» **Description of the task**:
Nothing is needed except the lines below that run from the one with "Or les habitants" through the one with "et les Horiens", repeated exactly.

» **Available data**:
▬▬▬

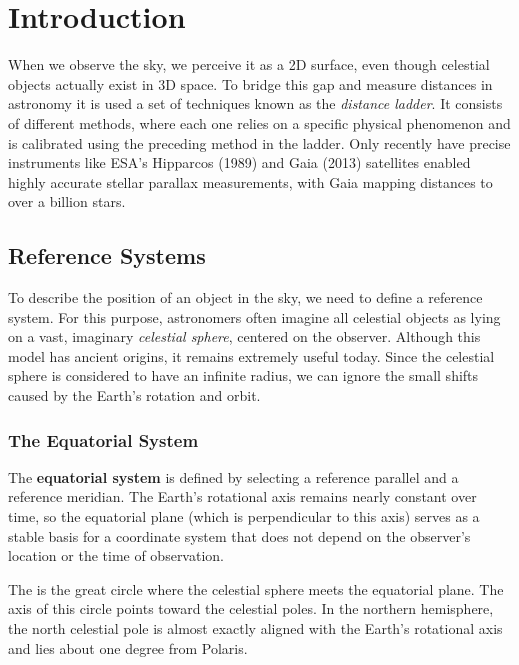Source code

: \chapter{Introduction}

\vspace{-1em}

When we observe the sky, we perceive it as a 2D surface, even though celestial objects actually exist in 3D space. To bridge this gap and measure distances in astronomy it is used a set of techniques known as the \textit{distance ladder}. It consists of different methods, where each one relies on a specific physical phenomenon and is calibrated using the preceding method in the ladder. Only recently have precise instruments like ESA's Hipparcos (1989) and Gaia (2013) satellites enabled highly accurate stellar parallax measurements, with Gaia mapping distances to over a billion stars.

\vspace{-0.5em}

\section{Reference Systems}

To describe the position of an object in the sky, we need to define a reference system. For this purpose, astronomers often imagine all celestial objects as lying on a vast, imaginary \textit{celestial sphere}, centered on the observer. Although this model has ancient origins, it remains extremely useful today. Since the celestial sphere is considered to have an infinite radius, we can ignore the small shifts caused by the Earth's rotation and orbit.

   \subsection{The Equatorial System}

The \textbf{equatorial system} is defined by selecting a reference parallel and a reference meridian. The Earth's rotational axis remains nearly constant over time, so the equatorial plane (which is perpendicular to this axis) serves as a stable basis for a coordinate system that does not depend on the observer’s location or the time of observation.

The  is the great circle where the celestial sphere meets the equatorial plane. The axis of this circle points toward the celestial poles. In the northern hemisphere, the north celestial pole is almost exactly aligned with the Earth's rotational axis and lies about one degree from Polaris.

▬▬▬

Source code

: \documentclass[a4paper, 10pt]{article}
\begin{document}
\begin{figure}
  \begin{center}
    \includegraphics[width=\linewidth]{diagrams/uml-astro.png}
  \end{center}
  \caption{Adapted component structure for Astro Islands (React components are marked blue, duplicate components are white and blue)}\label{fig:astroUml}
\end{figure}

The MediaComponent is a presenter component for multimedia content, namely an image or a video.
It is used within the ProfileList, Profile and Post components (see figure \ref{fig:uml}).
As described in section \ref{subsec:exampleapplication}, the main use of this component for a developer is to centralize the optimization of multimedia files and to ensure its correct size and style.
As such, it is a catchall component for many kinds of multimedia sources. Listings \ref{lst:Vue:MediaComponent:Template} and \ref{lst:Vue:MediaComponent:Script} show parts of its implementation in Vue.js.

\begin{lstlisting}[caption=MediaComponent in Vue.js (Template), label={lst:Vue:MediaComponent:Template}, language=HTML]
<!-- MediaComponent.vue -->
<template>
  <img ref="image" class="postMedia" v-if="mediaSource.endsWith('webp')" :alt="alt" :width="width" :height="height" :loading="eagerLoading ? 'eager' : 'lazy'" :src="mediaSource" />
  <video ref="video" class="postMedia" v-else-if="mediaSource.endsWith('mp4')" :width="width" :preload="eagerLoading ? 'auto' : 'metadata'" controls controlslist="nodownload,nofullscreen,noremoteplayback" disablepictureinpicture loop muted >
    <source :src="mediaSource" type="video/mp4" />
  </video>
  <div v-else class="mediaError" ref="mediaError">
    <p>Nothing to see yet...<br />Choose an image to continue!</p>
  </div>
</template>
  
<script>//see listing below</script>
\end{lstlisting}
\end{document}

▬▬▬

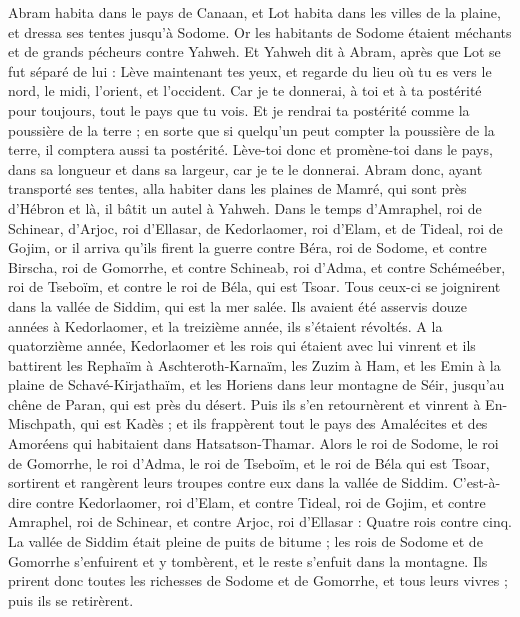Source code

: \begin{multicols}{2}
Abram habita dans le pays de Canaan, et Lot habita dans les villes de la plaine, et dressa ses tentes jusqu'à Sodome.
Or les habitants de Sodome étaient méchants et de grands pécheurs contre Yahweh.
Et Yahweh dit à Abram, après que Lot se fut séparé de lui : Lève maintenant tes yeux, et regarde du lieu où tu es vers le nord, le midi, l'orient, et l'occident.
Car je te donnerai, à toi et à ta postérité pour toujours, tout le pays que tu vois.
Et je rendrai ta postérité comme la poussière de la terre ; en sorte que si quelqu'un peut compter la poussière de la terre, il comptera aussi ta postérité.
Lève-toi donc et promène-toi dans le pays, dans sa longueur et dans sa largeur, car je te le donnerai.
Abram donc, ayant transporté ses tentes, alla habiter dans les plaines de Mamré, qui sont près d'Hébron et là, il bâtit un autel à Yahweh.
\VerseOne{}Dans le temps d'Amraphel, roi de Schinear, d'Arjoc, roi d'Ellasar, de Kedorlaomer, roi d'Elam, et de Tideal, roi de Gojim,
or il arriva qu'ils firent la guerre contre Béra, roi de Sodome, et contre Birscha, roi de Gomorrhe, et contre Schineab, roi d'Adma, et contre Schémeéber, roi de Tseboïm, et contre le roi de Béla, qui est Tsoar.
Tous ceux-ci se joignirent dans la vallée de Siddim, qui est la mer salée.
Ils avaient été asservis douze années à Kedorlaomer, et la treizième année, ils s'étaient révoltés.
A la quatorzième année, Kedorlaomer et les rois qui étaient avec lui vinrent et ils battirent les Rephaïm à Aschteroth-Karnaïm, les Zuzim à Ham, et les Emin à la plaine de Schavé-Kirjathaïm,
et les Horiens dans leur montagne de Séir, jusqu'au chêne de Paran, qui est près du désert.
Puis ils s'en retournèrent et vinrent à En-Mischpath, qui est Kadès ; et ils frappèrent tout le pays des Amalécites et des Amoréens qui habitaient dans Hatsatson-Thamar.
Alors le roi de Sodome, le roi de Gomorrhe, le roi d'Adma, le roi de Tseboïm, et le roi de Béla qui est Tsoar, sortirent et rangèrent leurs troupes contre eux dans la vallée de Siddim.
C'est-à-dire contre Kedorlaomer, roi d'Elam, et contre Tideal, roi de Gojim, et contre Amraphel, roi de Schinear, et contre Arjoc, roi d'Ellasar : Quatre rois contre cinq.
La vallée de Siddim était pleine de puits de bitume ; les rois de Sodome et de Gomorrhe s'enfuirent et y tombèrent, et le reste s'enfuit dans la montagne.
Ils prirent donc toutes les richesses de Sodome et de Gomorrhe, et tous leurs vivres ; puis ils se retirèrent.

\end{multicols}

▬▬▬

» **Solution for this task**:
Or les habitants de Sodome étaient méchants et de grands pécheurs contre Yahweh.
Et Yahweh dit à Abram, après que Lot se fut séparé de lui : Lève maintenant tes yeux, et regarde du lieu où tu es vers le nord, le midi, l'orient, et l'occident.
Car je te donnerai, à toi et à ta postérité pour toujours, tout le pays que tu vois.
Et je rendrai ta postérité comme la poussière de la terre ; en sorte que si quelqu'un peut compter la poussière de la terre, il comptera aussi ta postérité.
Lève-toi donc et promène-toi dans le pays, dans sa longueur et dans sa largeur, car je te le donnerai.
Abram donc, ayant transporté ses tentes, alla habiter dans les plaines de Mamré, qui sont près d'Hébron et là, il bâtit un autel à Yahweh.
\VerseOne{}Dans le temps d'Amraphel, roi de Schinear, d'Arjoc, roi d'Ellasar, de Kedorlaomer, roi d'Elam, et de Tideal, roi de Gojim,
or il arriva qu'ils firent la guerre contre Béra, roi de Sodome, et contre Birscha, roi de Gomorrhe, et contre Schineab, roi d'Adma, et contre Schémeéber, roi de Tseboïm, et contre le roi de Béla, qui est Tsoar.
Tous ceux-ci se joignirent dans la vallée de Siddim, qui est la mer salée.
Ils avaient été asservis douze années à Kedorlaomer, et la treizième année, ils s'étaient révoltés.
A la quatorzième année, Kedorlaomer et les rois qui étaient avec lui vinrent et ils battirent les Rephaïm à Aschteroth-Karnaïm, les Zuzim à Ham, et les Emin à la plaine de Schavé-Kirjathaïm,
et les Horiens dans leur montagne de Séir, jusqu'au chêne de Paran, qui est près du désert.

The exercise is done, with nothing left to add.